▶ [What you are asked to do]: Across the listing, count the lines that include the string "Challenge". Give nothing besides the number.

▶ [Data records]:
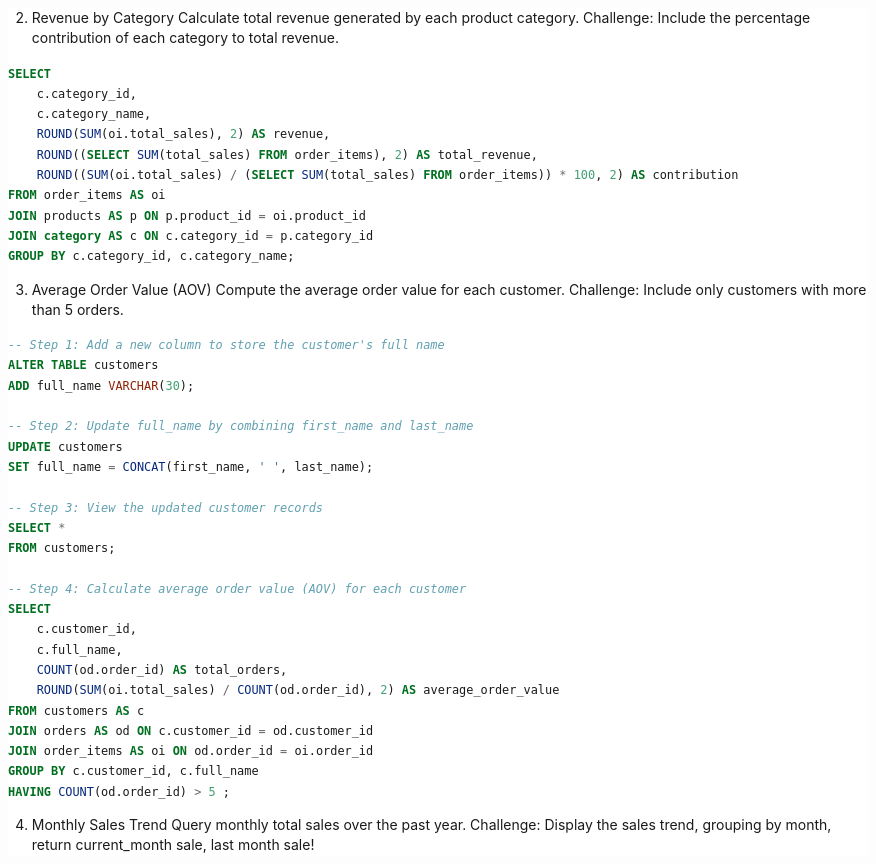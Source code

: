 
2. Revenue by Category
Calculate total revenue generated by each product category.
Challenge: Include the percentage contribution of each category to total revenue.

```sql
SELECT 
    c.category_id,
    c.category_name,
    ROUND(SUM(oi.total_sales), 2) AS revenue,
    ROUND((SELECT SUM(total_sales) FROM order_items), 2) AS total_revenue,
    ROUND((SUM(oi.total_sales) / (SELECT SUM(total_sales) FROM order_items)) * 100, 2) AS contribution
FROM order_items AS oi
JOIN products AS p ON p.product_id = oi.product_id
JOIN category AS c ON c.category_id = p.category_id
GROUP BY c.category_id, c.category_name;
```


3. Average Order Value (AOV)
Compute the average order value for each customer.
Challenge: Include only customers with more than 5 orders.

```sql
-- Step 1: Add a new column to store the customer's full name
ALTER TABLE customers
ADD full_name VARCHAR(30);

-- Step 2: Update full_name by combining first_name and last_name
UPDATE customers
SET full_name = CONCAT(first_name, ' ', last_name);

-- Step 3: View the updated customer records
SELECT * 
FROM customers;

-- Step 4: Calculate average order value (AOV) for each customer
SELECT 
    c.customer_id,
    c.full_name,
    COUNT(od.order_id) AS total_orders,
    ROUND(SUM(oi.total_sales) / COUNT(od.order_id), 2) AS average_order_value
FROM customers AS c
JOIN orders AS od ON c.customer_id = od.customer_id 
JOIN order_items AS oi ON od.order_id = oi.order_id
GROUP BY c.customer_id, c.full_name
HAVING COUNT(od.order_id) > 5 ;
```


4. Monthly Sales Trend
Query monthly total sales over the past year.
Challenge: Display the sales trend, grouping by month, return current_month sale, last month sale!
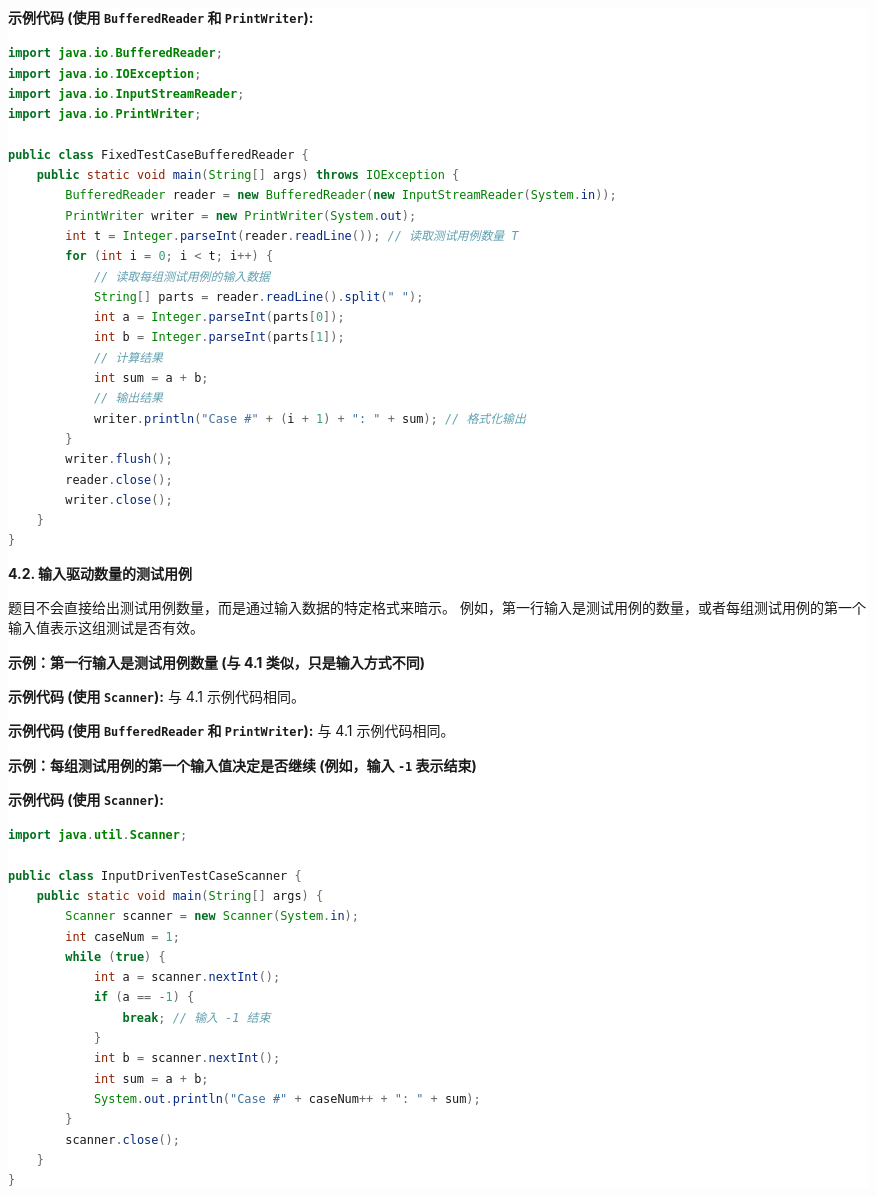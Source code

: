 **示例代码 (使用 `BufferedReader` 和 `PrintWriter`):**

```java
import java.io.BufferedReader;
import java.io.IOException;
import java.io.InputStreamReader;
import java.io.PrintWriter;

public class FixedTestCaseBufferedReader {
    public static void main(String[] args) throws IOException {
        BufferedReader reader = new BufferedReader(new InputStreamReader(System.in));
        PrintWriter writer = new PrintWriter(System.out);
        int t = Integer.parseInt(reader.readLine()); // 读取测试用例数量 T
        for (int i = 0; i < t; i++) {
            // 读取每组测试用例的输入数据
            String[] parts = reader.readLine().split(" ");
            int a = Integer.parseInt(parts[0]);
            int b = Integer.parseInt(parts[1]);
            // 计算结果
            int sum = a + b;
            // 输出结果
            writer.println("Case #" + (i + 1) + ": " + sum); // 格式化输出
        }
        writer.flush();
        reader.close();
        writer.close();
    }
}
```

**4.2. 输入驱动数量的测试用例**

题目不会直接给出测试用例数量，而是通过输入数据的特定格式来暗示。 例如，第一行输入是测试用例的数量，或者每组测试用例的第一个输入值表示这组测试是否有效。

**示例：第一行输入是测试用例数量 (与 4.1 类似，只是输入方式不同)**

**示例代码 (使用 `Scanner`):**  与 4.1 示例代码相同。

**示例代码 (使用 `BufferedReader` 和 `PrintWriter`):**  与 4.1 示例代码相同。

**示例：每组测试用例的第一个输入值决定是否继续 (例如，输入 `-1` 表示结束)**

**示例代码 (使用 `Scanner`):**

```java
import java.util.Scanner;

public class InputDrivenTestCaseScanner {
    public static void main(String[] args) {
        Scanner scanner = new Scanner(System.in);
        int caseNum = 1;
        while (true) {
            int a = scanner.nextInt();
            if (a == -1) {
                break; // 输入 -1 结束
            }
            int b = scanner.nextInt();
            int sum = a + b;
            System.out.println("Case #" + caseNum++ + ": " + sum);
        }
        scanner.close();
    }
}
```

▶ [Your solution]: 3